1. Introduction
According to price forecasts, producers and managers adjust current productions and operations, and governments make proper macro-economic policy to stabilize prices. A great number of studies shows that price forecasts of agricultural products are meaningful [
1,
2]. Nowadays, the price forecasts of agricultural products are mainly based on the point forecasts. However, interval forecasts can deliver more information than point forecasts. Point forecasting is widely used, can provide a single value of the variable in the future and cannot provide any information about the value of uncertainty. Uncertainty information is particularly important for decision makers with different risk preferences. The result of interval forecasts is an interval with a confidence level, which is more convenient for decision makers to formulate risk management strategies. Due to the importance of interval forecasts, in the monthly World Agricultural Supply and Demand Estimates (WASDE) of the United States Department of Agriculture (USDA), price forecasts are published in the form of intervals.

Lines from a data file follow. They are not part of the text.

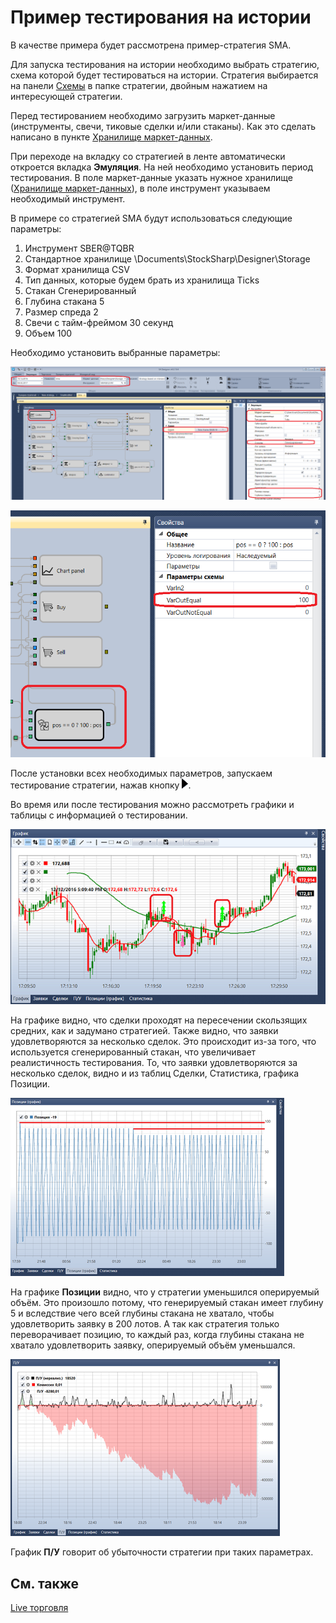 # Пример тестирования на истории

В качестве примера будет рассмотрена пример\-стратегия SMA.

Для запуска тестирования на истории необходимо выбрать стратегию, схема которой будет тестироваться на истории. Стратегия выбирается на панели [Схемы](Designer_Panel_Schemas.md) в папке стратегии, двойным нажатием на интересующей стратегии.

Перед тестированием необходимо загрузить маркет\-данные (инструменты, свечи, тиковые сделки и\/или стаканы). Как это сделать написано в пункте [Хранилище маркет\-данных](Designer_Repository_of_historical_data.md).

При переходе на вкладку со стратегией в ленте автоматически откроется вкладка **Эмуляция**. На ней необходимо установить период тестирования. В поле маркет\-данные указать нужное хранилище ([Хранилище маркет\-данных](Designer_Repository_of_historical_data.md)), в поле инструмент указываем необходимый инструмент.

В примере со стратегией SMA будут использоваться следующие параметры:

1. Инструмент SBER@TQBR
2. Стандартное хранилище \\Documents\\StockSharp\\Designer\\Storage
3. Формат хранилища CSV
4. Тип данных, которые будем брать из хранилища Ticks
5. Стакан Сгенерированный
6. Глубина стакана 5
7. Размер спреда 2
8. Свечи с тайм\-фреймом 30 секунд
9. Объем 100

Необходимо установить выбранные параметры:

![Designer An example of backtesting 00](../images/Designer_example_of_backtesting_00.png)

![Designer An example of backtesting 01](../images/Designer_example_of_backtesting_01.png)

После установки всех необходимых параметров, запускаем тестирование стратегии, нажав кнопку ![Designer Interface Backtesting 01](../images/Designer_Interface_Backtesting_01.png). 

Во время или после тестирования можно рассмотреть графики и таблицы с информацией о тестировании.

![Designer An example of backtesting 02](../images/Designer_example_of_backtesting_02.png)

На графике видно, что сделки проходят на пересечении скользящих средних, как и задумано стратегией. Также видно, что заявки удовлетворяются за несколько сделок. Это происходит из\-за того, что используется сгенерированный стакан, что увеличивает реалистичность тестирования. То, что заявки удовлетворяются за несколько сделок, видно и из таблиц Сделки, Статистика, графика Позиции.

![Designer An example of backtesting 03](../images/Designer_example_of_backtesting_03.png)

На графике **Позиции** видно, что у стратегии уменьшился оперируемый объём. Это произошло потому, что генерируемый стакан имеет глубину 5 и вследствие чего всей глубины стакана не хватало, чтобы удовлетворить заявку в 200 лотов. А так как стратегия только переворачивает позицию, то каждый раз, когда глубины стакана не хватало удовлетворить заявку, оперируемый объём уменьшался.

![Designer An example of backtesting 04](../images/Designer_example_of_backtesting_04.png)

График **П\/У** говорит об убыточности стратегии при таких параметрах.

## См. также

[Live торговля](Designer_Add_strategy_Live_trade.md)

The more stable and simple the price system of agricultural products, the more favorable the price forecast. Entropy is a measure of the complexity of a system. Greater entropy means that the system is more complex, and then, the price forecast is prone to distortion. Su et al. [
3] verified that there is chaos in the price system by calculating the Kolmogorov entropy. Their price system has positive entropy; but the entropy is not big, and the system has weak chaos. How do we predict prices in such a system? When entropy is not big, can we obtain better forecasting results? In this paper, we illustrate that this price system can be forecasted, and we verify that the price interval forecast is feasible in the system with positive Kolmogorov entropy. Our paper illustrates that we can obtain the interval forecasts. In recent years, many scholars have carried out research work on entropy in the economic field. Bekiros et al. [
4] studied the dynamic causality between stock and commodity futures markets in the United States by using complex network theory. We utilize the extended matrix and the time varying network topology to reveal the correlation and the temporal dimension of the entropy relationship. Selvakumar [
5] proposed an enhanced cross-entropy (ECE) method to solve the dynamic economic dispatch (DED) problem with valve-point effects. Fan et al. [
6] used multi-scale entropy analysis; we investigate the complexity of the carbon market and the average return trend of daily price returns. Billio et al. [
7] analyzed the temporal evolution of systemic risk in Europe by using different entropy measures and constructed a new banking crisis early warning indicator. Ma and Si [
8] studied a continuous duopoly game model with a two-stage delay. They investigated the influence of delay parameters on the stability of the system.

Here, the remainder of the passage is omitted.